Viajar por Kukavata (5)

Por Dadivo José

Ferido regresso

O famoso ferido regresso de Pedro Langa é trazido neste álbum. A recriação da composição ganhou contornos de uma balada, uma interpretação de Chitsondzo também sublime, não reclamão como a voz mandona e rouca do Pedro, mais muito apelativo.

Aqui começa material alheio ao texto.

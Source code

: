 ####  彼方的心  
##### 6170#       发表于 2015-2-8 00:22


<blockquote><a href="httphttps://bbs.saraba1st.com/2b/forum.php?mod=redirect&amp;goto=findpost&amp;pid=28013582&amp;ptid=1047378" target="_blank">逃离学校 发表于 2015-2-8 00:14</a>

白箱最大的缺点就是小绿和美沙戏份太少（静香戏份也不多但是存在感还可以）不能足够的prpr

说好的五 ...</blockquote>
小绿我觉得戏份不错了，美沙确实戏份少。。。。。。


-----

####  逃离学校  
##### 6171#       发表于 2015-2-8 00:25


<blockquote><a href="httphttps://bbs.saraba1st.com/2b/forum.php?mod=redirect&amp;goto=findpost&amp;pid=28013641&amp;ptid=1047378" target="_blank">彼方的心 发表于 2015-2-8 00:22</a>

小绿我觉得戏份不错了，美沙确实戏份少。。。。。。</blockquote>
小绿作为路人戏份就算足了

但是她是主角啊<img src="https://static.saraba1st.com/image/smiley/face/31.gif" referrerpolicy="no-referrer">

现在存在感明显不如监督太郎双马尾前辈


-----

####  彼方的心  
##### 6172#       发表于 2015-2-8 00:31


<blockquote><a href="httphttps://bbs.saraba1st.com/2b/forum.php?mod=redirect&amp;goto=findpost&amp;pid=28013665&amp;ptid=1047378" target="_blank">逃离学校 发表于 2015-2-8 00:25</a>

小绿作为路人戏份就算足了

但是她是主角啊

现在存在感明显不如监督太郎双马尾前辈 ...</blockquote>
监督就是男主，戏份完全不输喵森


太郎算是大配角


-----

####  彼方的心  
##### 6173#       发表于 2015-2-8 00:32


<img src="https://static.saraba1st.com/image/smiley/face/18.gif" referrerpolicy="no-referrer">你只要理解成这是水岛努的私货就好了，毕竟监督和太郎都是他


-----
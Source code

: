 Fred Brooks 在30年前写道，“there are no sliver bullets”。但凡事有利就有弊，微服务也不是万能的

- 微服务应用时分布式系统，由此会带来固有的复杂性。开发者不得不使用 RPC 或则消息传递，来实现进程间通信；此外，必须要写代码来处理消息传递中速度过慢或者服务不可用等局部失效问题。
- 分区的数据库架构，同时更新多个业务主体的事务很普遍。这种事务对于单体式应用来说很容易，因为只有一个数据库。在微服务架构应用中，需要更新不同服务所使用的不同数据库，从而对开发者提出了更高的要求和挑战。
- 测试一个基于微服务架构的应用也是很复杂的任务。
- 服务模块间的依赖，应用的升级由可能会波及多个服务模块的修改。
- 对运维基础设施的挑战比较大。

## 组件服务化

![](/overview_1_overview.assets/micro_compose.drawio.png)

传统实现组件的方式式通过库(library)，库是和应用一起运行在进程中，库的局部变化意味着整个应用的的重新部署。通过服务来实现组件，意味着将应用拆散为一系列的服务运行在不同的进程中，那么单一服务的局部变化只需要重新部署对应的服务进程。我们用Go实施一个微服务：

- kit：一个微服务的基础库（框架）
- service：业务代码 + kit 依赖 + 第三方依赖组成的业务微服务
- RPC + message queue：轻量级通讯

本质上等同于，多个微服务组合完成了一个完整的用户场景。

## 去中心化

A música ficou muito mais bonita e mais tocante. Não atinge o pico da perfeição porque perdeu o sentido dramático, tal foi a distracção da banda em não respeitar a sequência dos coros do Pedro. A primeira estrofe tem como refrão “ niyamukeleni maxaka, malembe ya kutsaka mafikili/matwasili (recebei- me família, os anos de alegria e de amor chegaram). Já no segundo refrão, depois de uma narração de decepção quando ele chega a casa, o coro é “ Nlamuleleni vandinwini, maxaka ya mina ma rurili/mafabili (socorro, amigos. Os meus familiares desapareceram).
A mistura de coros que é feita nesta gravação retira todo o sentido de tragédia testemunhado após a migração em busca de melhores condições. Vale a pena transcrever o sentido melodramático do Pedro, para que os meus queridos Ghorwane possam entender o erro grave que cometeram: ”Pedro Langa mostra a história do jovem que abandona os seus, a procura das melhores condições de vida e, quando volta, o cenário é desolador.
“Nambi nsinha lowu wo saseka”- Até aquela árvore frondosa
“Ni matluka se mawili- caíram as folhas todas”.
Este cenário já mostra a desgraça. Se para os outros, a queda de folhas mostra a passagem do verão para o inverno, para o Pedro, aquilo mostra a desgraça que abateu a família. E um ferido regresso, de um tipo que escalou elevações e embalou-se nas descidas, durante muitos e longos tempos, para chegar encontrar a casa cheia de falta de presença humana. De herói provável no sonho dele, passa para viúvo e órfão dos seus. Eu gosto do grito dele quando naquela voz, com uma ronquidão malandra, escondida, mas audível, suplica:
Ni lamuleleni vandue / Socorro companheiros
Maxaka ya mina marurile/ os meus familiares se mudaram
Ele diz que se mudaram, uma linguagem local para suavizar o desaparecimento físico e definitivo de alguém, sem sequer saber onde estão os familiares.
São migrações, filhas da guerra e fome, que são cantadas em muitas músicas desta banda. Se Políbio disse que a História é cíclica, os Ghorowane interpretaram na perfeição estes ciclos, fazendo um redemoinho das suas composições em termos temáticos, o que mostra que os nossos problemas são recorrentes. Estamos sem visão para resolvê-los, sonambulamos ao ritmo da nossa própria terra, “Miacoutomente” falando.
Posto isto, há que assumir o erro. Entretanto, repito, a recriação da música foi sublime e com uma excelente execução instrumental. É uma balada para escutar e reflectir a cerca das tantas deslocações motivadas pela guerra. O toque de mestria de Dodó na guitarra… sem comentários.